Share

Bab. 2

Damar diam memerhatikan wajah panik Arina, wajah yang masih sama tiga tahun lalu yang dinikahinya lalu ditalak di depan wanita yang dicintainya saat itu. Tak ada yang berubah, hanya saja sedikit berisi. Wajah sendu Arina memerangkap memorinya.

Wangi apel yang menguar dari rambut lurus sebahu milik Arina, buat angan Damar melayang sesaat. Mengingat kenangan singkat mereka.

“Masih ada perasaan kamu untuk aku Arina?” Damar tak lagi formal mengucapkan itu. Dielusnya pipi mulus milik mantan istrinya yang wajah dan namanya masih bertahta di hatinya. Bahkan hari dimana Arina keluar dari rumah menggeret koper usang miliknya di depan Damar dan Yasmin, hati Damar tak utuh lagi.

“Semoga mas Damar dan Mbak Yasmin bahagia.” Ucap tulus Arina saat itu sebelum berlalu dengan netra berkaca.

Ijab qabul dan hubungan suami istri ternyata tak mampu mengeratkan pernikahan dadakan mereka. Hanya tiga bulan, setelahnya Damar dan Arina terpisah jarak dan waktu.

Arina berurai air mata saat itu.

Sementara Yasmin tersenyum jumawa.

Dan...Damar hatinya bercelaru, entah mengapa terasa ada yang hilang. Meski dirinya berbalas cumbu di ruang tamu dengan Yasmin sesudahnya.

Sementara hujan di luar sana, mengiringi kepergian Arina, kembali pulang ke rumah ibu dan bapak kala itu.

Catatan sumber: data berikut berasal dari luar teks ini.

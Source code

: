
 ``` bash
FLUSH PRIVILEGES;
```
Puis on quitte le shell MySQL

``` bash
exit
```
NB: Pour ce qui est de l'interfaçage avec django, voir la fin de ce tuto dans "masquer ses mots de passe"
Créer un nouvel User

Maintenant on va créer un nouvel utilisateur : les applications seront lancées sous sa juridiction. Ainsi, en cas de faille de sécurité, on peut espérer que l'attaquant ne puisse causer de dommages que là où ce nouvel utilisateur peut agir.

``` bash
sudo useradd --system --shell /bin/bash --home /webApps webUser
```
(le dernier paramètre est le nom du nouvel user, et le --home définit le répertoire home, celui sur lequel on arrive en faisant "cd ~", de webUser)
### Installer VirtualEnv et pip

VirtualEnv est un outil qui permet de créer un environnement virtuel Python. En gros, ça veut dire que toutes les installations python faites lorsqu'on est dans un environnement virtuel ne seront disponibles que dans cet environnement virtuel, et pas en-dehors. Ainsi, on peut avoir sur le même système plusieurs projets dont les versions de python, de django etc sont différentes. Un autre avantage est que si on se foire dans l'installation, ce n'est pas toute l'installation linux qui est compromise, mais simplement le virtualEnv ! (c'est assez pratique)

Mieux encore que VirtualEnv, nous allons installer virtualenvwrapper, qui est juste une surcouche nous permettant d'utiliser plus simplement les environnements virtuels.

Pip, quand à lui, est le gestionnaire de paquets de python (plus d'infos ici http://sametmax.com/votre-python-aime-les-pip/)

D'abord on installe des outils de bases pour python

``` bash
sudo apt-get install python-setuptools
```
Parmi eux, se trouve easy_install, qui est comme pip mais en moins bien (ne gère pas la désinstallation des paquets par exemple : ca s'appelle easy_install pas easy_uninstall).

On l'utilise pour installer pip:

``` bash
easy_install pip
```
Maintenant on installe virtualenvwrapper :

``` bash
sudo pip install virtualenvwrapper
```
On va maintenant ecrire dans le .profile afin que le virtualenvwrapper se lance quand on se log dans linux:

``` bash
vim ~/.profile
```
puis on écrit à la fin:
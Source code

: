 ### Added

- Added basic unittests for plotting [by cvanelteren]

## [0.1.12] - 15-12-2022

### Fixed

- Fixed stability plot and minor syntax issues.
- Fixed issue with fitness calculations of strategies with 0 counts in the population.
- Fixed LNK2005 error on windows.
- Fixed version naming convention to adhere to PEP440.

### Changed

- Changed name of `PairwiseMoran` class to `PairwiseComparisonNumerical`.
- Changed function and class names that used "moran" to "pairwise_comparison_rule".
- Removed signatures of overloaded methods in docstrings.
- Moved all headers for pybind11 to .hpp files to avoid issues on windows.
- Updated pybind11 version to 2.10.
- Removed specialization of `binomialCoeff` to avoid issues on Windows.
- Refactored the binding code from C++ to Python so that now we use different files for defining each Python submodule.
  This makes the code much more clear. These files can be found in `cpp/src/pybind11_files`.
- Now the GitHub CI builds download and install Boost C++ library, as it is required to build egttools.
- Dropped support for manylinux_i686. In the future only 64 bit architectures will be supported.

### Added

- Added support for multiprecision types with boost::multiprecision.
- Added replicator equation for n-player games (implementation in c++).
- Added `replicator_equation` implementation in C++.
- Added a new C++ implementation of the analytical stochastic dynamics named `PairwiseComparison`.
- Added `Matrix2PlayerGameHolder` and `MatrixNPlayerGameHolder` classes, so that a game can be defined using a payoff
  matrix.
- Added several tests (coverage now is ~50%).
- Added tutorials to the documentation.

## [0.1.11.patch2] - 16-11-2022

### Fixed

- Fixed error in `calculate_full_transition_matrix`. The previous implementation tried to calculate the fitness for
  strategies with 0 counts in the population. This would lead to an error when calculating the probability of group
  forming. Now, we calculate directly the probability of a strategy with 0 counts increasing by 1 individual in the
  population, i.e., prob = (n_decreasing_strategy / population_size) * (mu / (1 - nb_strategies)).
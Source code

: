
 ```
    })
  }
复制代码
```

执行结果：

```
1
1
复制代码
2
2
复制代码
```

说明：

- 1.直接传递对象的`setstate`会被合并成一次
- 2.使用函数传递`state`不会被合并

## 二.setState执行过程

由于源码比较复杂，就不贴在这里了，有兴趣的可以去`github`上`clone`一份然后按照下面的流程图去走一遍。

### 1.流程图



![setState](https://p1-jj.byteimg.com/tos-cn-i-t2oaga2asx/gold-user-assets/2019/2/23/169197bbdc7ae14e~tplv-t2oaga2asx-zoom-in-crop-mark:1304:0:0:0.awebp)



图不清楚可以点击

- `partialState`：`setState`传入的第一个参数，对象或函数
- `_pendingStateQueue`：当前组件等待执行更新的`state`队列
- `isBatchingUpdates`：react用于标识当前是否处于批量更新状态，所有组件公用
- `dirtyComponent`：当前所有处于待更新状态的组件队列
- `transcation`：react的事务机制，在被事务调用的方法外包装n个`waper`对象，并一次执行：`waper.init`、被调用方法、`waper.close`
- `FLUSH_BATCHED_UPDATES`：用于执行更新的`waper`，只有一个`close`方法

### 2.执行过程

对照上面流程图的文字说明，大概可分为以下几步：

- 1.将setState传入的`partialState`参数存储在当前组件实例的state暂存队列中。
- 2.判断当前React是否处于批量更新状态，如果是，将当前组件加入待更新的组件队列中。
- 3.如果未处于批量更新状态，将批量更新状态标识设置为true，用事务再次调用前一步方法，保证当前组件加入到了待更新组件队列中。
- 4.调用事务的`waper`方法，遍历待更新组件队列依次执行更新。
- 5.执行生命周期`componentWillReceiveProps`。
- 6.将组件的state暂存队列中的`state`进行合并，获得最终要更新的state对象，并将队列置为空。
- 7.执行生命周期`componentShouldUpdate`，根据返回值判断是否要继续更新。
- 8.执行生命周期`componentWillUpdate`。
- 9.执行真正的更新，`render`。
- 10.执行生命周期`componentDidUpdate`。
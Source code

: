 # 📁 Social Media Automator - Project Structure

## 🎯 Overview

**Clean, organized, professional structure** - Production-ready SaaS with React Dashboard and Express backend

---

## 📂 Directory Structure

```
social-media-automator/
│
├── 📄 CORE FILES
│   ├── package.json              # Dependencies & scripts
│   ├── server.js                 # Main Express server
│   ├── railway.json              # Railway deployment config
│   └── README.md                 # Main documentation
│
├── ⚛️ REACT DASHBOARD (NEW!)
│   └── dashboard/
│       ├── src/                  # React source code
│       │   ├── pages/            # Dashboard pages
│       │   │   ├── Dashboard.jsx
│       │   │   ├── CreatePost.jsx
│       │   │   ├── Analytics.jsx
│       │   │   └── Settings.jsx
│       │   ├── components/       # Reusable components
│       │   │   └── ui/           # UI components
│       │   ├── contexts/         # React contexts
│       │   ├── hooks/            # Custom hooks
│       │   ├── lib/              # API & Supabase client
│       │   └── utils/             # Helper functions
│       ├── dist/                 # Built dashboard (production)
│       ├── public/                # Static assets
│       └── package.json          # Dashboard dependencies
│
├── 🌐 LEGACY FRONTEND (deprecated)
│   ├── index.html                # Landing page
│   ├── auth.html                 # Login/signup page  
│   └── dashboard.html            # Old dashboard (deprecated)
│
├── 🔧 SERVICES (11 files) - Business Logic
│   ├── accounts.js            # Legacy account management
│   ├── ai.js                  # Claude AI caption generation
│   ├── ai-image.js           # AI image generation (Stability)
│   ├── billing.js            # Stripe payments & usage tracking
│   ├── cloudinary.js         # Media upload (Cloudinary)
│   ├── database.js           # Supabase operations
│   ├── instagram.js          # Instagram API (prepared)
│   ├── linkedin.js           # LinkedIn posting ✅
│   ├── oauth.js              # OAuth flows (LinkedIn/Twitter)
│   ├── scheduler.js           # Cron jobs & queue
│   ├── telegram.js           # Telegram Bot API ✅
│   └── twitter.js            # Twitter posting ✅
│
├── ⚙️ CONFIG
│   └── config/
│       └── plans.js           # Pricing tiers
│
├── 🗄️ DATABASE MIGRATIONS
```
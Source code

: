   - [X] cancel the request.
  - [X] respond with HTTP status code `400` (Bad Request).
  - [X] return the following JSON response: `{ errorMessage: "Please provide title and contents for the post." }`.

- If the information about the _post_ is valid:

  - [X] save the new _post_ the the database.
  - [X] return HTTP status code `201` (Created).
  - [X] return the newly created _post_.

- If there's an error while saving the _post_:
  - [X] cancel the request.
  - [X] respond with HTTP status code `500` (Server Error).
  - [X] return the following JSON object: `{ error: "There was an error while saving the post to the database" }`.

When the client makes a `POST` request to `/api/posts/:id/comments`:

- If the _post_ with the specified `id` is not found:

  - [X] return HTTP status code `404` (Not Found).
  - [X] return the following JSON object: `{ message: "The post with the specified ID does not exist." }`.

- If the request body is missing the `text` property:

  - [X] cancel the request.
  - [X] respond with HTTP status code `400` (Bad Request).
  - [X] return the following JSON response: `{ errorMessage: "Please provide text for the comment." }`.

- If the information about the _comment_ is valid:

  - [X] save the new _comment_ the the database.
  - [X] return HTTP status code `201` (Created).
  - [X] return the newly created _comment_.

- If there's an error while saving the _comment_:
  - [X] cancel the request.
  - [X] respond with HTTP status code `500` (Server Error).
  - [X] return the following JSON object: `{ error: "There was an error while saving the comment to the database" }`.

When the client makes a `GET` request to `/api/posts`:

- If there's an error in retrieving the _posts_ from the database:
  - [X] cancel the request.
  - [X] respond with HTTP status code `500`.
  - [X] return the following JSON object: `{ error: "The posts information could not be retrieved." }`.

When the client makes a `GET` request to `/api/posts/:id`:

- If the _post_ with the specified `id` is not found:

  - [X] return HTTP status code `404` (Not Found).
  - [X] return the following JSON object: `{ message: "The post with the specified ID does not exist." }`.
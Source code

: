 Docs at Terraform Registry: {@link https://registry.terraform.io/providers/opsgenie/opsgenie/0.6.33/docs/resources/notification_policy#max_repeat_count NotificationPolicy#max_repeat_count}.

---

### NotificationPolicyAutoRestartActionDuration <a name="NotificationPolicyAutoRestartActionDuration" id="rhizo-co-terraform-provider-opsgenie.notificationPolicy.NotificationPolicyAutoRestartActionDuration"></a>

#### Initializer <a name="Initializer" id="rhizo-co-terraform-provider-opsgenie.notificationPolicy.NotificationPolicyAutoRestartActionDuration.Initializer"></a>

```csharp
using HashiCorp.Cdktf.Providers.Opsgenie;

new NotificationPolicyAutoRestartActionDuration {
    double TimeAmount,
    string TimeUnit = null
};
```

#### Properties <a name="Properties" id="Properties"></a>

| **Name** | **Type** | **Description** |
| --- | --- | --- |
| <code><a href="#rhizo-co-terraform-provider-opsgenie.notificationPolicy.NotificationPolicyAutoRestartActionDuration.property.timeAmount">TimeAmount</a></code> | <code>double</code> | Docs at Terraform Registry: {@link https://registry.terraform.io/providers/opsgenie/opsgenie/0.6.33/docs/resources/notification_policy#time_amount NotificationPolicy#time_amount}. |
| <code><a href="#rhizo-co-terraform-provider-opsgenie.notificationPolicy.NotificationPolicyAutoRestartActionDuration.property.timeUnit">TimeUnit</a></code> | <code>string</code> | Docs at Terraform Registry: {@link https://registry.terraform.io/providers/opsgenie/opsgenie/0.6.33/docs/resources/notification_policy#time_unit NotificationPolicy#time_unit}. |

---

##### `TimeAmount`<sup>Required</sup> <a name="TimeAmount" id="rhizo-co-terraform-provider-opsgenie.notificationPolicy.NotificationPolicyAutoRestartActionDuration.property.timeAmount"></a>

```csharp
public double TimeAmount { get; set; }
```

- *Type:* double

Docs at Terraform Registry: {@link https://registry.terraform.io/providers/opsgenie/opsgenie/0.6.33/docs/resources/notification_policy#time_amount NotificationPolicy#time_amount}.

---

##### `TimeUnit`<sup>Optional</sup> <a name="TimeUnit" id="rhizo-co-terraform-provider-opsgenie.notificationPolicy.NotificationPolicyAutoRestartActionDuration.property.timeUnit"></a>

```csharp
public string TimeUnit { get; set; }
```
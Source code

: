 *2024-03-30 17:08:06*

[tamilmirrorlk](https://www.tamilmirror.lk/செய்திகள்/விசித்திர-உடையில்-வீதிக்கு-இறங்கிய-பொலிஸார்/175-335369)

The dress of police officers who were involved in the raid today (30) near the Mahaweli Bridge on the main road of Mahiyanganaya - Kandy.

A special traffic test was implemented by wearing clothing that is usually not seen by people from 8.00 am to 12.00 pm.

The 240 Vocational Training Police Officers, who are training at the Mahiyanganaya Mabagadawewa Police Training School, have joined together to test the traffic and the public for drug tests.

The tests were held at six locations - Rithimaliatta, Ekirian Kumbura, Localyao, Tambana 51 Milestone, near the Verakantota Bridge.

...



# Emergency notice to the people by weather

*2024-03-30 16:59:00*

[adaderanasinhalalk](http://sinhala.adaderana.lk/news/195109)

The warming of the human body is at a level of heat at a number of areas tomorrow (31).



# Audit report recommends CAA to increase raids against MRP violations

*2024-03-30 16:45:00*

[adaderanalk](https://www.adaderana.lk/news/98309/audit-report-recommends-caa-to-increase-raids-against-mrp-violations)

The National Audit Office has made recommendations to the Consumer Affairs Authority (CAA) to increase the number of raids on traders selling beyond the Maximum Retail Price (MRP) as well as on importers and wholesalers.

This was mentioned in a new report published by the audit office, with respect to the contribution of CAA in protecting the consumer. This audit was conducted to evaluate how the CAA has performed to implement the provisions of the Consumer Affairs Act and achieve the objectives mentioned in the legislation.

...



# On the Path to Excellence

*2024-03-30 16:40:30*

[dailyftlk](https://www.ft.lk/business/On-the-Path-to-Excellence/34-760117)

“Kalau sudah tidak ada pekerjaan lagi untuk saya. Saya mau balik ke ruangan, Pak.” Arina menampik halus namun tegas tangan  itu dari pipinya.

Damar terhenyak.  Setegas itu Arina sekarang.

“Aku mencarimu Arina. Seminggu setelah kepergianmu.”

Arina menahan perasaan yang tiba-tiba sesak. Mengingat lagi kenangan yang suram itu. Lalu embun sudah mengaburkan pandangannya.

“ Buat apa mencariku, tentu Bapak  sudah berbahagia dengan kekasih Anda.” Arina menggigit bibir menahan bulir yang akan jatuh.

“Sama sekali tidak Arina, dia tak sebaik yang kuduga.” Tampak Damar menahan kecewa dan geram.

“Saya permisi kembali ke ruangan kerja saya Pak, tolong buka pintunya!” Arina tak perduli.

Apa perdulinya, Arina pun hanyalah korban, mana dia tahu bila dirinya dinikahkan dengan kekasih wanita lain.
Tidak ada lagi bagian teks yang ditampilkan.